Skill 3.1.5: Advanced Adversarial Threat Detection

Task: Task 3.1
Goal: Detect prompt injection, jailbreaks, obfuscation, and emerging LLM-specific threats before they compromise the chatbot.

User Story

As an AI Security Engineer, I want MangaAssist to detect adversarial inputs and continuously test its own defenses so that prompt injection, jailbreak attempts, and security bypass patterns are found early and handled consistently.

Grounded Scenarios

Scenario	Why It Matters
A user inserts zero-width characters into "ignore previous instructions" to evade filters	Attackers rarely send clean benchmark strings
A malicious product review asks the model to reveal internal prompts when retrieved	Indirect prompt injection can arrive from trusted-looking data sources
A user pastes base64 or ROT13 text with a jailbreak instruction	Obfuscated attacks require canonicalization and anomaly detection

Deep-Dive Design

1. Canonicalization Pipeline

Before classification:

normalize whitespace and Unicode
detect unusual character distributions
identify encoded payload indicators
compute basic lexical anomaly features such as excessive delimiters or roleplay phrases

This converts many "novel" attacks into recognizable patterns.

2. Hybrid Detection Stack

Use three complementary detectors:

Signature rules for known attack phrases and prompt-leak templates
Safety classifiers for jailbreak probability, instruction conflict, and exfiltration intent
Anomaly scores for unfamiliar payload shapes, long-context flooding, or suspicious encoding

No single detector is reliable enough on its own.
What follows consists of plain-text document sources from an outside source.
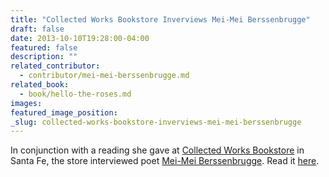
 ```yaml
---
title: "Collected Works Bookstore Inverviews Mei-Mei Berssenbrugge"
draft: false
date: 2013-10-10T19:28:00-04:00
featured: false
description: ""
related_contributor:
  - contributor/mei-mei-berssenbrugge.md
related_book:
  - book/hello-the-roses.md
images:
featured_image_position: 
_slug: collected-works-bookstore-inverviews-mei-mei-berssenbrugge
---
```


In conjunction with a reading she gave at [Collected Works Bookstore](http://www.collectedworksbookstore.com/) in Santa Fe, the store interviewed poet [Mei-Mei Berssenbrugge](http://ndbooks.com/book/hello-the-roses). Read it [here](http://www.collectedworksbookstore.com/mei-mei-berssenbrugge). 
3. Threat Scoring and Policy Actions

Combine detector outputs into a threat score that drives action:

low: log only
medium: allow but harden prompt and disable sensitive tools
high: block or safe-complete
critical: quarantine session, throttle, and alert security analysts

Sometimes we can still answer safely if we disable risky capabilities.

4. Retrieval and Tool Hardening

Threat detection should also inspect:

retrieved KB chunks
imported review content
tool outputs from order or support systems

If suspicious context is detected, tag it as untrusted and either drop it or wrap it in stronger instructions that forbid obedience to embedded directives.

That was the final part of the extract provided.